Recorded data –
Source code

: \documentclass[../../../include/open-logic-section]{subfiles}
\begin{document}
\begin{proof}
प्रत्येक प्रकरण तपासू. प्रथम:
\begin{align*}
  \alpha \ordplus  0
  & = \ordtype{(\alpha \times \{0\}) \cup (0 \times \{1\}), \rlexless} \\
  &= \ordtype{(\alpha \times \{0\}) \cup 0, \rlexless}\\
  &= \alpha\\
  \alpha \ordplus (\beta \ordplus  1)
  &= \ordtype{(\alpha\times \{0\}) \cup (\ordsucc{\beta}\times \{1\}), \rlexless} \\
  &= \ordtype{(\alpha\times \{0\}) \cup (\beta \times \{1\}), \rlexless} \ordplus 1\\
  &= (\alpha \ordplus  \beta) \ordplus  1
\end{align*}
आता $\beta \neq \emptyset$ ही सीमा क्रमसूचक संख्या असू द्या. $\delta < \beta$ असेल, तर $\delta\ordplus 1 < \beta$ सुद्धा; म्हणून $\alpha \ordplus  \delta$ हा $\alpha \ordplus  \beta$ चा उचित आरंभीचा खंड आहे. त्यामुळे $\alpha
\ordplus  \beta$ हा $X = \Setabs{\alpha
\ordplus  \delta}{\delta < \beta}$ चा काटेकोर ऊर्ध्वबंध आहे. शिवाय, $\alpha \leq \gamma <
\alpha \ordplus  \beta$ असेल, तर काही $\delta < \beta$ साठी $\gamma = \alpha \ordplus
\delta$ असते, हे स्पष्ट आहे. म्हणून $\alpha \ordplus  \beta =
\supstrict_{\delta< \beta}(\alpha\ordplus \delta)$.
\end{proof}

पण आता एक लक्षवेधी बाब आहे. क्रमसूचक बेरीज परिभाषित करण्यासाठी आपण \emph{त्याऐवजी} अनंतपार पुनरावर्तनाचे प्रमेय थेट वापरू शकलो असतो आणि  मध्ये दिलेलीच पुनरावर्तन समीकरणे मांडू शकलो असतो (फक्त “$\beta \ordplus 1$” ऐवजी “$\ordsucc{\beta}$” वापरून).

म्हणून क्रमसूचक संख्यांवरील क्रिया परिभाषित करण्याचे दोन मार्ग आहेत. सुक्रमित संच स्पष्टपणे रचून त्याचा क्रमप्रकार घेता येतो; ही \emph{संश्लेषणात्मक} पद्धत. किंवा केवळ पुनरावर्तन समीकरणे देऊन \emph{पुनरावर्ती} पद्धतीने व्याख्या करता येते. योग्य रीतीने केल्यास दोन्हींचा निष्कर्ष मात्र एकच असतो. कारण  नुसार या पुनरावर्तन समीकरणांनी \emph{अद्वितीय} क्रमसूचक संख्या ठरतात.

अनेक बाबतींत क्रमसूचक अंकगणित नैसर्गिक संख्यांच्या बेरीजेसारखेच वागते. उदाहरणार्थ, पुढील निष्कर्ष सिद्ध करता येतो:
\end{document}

What you are asked to do – The lines to return run from the one containing "म्हणून क्रमसूचक संख्यांवरील" through the last line of the records above. Give them exactly and include nothing more.

Your response –
म्हणून क्रमसूचक संख्यांवरील क्रिया परिभाषित करण्याचे दोन मार्ग आहेत. सुक्रमित संच स्पष्टपणे रचून त्याचा क्रमप्रकार घेता येतो; ही \emph{संश्लेषणात्मक} पद्धत. किंवा केवळ पुनरावर्तन समीकरणे देऊन \emph{पुनरावर्ती} पद्धतीने व्याख्या करता येते. योग्य रीतीने केल्यास दोन्हींचा निष्कर्ष मात्र एकच असतो. कारण  नुसार या पुनरावर्तन समीकरणांनी \emph{अद्वितीय} क्रमसूचक संख्या ठरतात.

अनेक बाबतींत क्रमसूचक अंकगणित नैसर्गिक संख्यांच्या बेरीजेसारखेच वागते. उदाहरणार्थ, पुढील निष्कर्ष सिद्ध करता येतो:
\end{document}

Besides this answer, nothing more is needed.